BEGIN Input data

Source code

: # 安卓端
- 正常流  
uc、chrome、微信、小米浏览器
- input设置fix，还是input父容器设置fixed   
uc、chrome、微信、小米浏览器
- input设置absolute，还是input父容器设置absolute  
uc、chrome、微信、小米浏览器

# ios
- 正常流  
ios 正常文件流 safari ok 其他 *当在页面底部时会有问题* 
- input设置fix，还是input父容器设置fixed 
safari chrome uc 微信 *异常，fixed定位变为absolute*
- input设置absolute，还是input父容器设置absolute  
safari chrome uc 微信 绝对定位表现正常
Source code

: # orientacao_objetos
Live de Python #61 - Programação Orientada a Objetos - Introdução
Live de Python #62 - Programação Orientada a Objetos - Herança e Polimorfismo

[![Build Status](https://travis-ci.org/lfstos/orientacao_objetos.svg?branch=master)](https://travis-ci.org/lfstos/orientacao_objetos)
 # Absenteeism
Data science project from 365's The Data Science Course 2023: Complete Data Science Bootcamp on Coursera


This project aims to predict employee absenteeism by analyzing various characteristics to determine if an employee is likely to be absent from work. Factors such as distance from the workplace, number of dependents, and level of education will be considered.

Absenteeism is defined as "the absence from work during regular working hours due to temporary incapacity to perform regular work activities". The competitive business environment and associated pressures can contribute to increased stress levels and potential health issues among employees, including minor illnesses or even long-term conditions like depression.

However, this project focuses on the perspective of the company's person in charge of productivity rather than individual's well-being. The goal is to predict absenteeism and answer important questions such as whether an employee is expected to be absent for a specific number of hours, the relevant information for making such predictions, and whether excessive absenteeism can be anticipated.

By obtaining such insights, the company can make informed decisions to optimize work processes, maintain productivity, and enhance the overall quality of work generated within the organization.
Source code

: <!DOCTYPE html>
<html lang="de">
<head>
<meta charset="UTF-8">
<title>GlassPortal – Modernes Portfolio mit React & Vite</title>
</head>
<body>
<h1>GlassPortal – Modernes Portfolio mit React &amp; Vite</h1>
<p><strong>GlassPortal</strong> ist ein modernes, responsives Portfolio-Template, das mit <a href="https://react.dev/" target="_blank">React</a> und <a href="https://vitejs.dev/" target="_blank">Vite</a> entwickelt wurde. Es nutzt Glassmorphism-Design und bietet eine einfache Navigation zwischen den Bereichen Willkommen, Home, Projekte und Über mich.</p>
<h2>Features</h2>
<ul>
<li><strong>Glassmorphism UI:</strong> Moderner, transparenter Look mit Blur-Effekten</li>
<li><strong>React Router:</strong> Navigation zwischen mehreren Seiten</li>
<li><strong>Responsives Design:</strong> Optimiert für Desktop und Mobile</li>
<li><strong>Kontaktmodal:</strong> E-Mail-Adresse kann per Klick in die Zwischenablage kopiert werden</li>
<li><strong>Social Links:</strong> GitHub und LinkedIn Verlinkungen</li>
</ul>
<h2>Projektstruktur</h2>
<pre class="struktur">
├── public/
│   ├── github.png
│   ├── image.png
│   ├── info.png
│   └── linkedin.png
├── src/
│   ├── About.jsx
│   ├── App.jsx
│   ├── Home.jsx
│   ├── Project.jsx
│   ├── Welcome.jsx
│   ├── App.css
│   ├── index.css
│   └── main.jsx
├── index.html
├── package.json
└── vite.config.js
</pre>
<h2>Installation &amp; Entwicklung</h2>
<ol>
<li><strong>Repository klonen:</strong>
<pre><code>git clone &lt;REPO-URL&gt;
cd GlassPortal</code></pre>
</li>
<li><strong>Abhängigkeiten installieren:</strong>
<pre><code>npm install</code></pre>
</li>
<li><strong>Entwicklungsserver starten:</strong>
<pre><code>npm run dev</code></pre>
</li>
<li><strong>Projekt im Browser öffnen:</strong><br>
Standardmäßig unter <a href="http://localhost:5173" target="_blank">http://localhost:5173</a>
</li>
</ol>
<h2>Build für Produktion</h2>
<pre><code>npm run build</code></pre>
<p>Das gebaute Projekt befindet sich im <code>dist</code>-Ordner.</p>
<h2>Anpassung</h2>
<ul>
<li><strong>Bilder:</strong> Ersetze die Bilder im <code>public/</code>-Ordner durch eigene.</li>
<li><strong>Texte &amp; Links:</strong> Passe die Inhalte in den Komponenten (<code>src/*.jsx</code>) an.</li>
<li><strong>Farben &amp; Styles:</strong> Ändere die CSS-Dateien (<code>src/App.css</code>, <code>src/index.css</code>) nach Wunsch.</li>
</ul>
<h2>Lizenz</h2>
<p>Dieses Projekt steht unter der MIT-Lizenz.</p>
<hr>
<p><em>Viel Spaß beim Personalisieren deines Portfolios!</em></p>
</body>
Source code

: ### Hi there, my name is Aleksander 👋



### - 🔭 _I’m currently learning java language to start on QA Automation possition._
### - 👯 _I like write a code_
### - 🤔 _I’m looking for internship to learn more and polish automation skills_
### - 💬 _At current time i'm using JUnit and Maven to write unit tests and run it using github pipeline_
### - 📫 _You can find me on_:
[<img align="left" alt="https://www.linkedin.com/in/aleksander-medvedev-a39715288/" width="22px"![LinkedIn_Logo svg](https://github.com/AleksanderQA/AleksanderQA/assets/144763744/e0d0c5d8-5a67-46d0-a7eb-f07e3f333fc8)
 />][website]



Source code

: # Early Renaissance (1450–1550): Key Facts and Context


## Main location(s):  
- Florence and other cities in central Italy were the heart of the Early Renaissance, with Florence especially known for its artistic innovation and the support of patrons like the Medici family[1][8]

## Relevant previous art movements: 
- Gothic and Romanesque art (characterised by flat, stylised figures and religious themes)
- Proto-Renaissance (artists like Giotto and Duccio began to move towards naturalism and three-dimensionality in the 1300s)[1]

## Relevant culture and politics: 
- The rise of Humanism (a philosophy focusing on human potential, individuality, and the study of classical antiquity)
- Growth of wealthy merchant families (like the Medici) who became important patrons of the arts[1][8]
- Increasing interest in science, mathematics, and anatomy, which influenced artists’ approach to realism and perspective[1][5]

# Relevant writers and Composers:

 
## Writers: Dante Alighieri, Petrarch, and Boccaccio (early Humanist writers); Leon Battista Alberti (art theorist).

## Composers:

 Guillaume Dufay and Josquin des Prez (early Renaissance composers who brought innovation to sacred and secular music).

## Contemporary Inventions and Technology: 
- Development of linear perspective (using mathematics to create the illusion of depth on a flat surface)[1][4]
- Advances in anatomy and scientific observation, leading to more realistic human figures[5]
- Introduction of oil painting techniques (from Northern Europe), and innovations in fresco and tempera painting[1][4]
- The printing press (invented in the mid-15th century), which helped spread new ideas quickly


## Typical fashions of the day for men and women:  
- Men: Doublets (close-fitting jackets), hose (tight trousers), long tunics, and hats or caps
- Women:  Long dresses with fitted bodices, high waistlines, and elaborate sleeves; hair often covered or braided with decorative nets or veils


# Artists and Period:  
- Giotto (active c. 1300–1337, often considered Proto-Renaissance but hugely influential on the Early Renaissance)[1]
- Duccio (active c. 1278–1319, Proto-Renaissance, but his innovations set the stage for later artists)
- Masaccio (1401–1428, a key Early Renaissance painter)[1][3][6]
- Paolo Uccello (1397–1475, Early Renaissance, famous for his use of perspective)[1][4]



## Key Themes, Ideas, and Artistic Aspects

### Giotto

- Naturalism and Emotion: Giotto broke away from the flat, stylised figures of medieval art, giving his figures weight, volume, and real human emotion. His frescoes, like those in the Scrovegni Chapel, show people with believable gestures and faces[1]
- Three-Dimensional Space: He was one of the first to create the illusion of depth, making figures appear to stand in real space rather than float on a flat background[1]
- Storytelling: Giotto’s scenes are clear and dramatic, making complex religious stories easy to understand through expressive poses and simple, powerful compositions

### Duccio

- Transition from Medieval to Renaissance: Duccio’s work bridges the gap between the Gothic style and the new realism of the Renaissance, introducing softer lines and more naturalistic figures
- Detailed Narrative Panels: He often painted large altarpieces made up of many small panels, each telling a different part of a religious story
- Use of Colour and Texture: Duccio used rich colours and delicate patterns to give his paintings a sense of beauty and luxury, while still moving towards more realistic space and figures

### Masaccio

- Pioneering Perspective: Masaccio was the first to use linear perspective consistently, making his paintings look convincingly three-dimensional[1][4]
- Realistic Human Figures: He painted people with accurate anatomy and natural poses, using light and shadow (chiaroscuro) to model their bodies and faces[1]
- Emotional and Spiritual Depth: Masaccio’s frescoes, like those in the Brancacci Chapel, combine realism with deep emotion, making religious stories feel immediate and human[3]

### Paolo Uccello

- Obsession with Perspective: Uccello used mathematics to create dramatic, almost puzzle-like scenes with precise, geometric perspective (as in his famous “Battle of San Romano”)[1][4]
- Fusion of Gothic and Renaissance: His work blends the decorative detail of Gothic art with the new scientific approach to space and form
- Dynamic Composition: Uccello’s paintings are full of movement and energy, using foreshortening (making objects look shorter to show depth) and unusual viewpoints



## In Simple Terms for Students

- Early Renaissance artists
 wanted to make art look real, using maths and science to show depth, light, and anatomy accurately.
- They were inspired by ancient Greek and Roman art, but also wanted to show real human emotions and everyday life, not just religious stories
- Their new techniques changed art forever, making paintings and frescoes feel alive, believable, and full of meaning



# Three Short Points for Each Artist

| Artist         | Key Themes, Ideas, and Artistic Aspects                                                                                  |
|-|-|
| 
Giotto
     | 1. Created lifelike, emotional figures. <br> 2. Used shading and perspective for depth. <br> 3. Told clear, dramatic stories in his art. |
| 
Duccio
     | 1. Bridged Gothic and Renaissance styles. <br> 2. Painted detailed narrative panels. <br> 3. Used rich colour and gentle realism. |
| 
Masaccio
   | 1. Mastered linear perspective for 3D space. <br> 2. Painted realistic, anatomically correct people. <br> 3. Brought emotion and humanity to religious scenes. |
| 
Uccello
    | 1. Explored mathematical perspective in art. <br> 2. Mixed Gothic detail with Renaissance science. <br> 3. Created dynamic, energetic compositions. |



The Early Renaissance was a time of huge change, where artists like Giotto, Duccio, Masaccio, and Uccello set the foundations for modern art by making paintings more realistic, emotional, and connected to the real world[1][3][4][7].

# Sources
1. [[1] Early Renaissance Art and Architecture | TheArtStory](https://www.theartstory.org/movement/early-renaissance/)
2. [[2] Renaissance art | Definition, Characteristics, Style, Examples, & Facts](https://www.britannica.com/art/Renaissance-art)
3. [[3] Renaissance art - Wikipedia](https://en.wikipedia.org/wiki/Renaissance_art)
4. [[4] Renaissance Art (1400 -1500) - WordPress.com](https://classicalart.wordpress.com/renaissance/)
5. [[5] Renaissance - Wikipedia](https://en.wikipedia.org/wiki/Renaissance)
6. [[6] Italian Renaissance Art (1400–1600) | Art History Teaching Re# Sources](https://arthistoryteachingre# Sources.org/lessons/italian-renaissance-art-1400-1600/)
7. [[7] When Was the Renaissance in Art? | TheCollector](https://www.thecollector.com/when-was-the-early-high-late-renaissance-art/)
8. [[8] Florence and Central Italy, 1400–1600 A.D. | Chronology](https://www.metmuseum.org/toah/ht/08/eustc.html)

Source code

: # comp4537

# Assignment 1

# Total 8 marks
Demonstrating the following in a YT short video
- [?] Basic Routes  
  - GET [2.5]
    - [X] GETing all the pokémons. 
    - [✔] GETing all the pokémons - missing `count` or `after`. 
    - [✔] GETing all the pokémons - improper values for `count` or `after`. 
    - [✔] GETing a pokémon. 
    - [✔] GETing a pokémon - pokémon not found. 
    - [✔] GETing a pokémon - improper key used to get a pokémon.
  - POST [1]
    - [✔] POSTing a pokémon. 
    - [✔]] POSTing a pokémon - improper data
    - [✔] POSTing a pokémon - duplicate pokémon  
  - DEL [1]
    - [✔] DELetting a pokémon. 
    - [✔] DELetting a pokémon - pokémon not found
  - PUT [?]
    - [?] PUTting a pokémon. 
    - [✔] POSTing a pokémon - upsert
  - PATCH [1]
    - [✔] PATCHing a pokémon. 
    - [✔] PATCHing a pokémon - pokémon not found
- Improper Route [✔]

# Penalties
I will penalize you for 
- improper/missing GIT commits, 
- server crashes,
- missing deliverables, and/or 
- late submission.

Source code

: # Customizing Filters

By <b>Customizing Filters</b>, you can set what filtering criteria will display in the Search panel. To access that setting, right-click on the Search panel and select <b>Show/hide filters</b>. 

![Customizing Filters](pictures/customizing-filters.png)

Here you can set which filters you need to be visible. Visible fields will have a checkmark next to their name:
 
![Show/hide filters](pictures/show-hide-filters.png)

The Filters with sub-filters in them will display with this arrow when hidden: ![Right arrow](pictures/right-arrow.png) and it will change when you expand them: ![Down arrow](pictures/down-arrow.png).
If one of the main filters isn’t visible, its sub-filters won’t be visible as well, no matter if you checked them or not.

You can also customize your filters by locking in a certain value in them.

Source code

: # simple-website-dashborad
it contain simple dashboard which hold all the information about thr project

END Input data

From the entries above, return exactly the line containing "ios 正常文件流 safari ok 其他 *当在页面底部时会有问题*", the line containing "Absenteeism is defined", and all lines between, and nothing else.

Solution:
ios 正常文件流 safari ok 其他 *当在页面底部时会有问题* 
- input设置fix，还是input父容器设置fixed 
safari chrome uc 微信 *异常，fixed定位变为absolute*
- input设置absolute，还是input父容器设置absolute  
safari chrome uc 微信 绝对定位表现正常
Source code

: # orientacao_objetos
Live de Python #61 - Programação Orientada a Objetos - Introdução
Live de Python #62 - Programação Orientada a Objetos - Herança e Polimorfismo

[![Build Status](https://travis-ci.org/lfstos/orientacao_objetos.svg?branch=master)](https://travis-ci.org/lfstos/orientacao_objetos)
 # Absenteeism
Data science project from 365's The Data Science Course 2023: Complete Data Science Bootcamp on Coursera


This project aims to predict employee absenteeism by analyzing various characteristics to determine if an employee is likely to be absent from work. Factors such as distance from the workplace, number of dependents, and level of education will be considered.

Absenteeism is defined as "the absence from work during regular working hours due to temporary incapacity to perform regular work activities". The competitive business environment and associated pressures can contribute to increased stress levels and potential health issues among employees, including minor illnesses or even long-term conditions like depression.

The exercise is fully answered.